Der mutmaßliche Täter ist rasch gefunden. Es handelt sich um den 26-jährigen Dienstknecht Martin Huber aus Kranzberg. Bereits im Dezember desselben Jahres findet er sich wegen "des Verbrechens der vorsätzlichen Körperverletzung mit nachgefolgtem Tode" vor dem Schwurgericht in München wieder.

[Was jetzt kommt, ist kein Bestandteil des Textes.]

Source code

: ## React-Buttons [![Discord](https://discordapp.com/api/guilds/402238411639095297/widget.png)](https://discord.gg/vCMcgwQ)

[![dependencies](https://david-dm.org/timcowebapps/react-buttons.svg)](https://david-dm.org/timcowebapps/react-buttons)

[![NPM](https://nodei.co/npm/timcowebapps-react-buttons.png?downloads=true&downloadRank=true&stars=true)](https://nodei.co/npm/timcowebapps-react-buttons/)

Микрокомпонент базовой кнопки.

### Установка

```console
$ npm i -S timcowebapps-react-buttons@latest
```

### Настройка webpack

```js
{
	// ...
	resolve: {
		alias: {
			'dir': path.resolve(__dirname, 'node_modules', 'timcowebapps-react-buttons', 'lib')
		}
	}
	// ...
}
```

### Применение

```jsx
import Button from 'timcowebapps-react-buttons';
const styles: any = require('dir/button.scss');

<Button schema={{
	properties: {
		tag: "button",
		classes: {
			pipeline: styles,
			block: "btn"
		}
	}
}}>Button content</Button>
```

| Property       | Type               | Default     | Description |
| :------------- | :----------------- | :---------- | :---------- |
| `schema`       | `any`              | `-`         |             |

Dem Königlichen Staatsanwalt von Reichert gelingt es, den Tathergang zu rekonstruieren. Demnach standen Huber und Felber zunächst in Diensten des "Schuhbauern" Andreas Schreiber zu Appercha. Eigentlich kommen beide gut miteinander aus, doch Felber stört sich an der Prahlsucht von Huber. Der lässt keine Gelegenheit aus, seine "Anstelligkeit, Kraft und Tüchtigkeit" hervorzukehren. Felber beschließt, seinem Kollegen einen Denkzettel zu verpassen. Am 11. Juli 1858 bricht er auf dem Heimweg vom Wirtshaus mit dem verhassten Angeber einen Streit vom Zaun. Bei der anschließenden Rauferei streckt er Huber mit roher Gewalt zu Boden. Das beherzte Eingreifen einiger Burschen verhindert Schlimmeres.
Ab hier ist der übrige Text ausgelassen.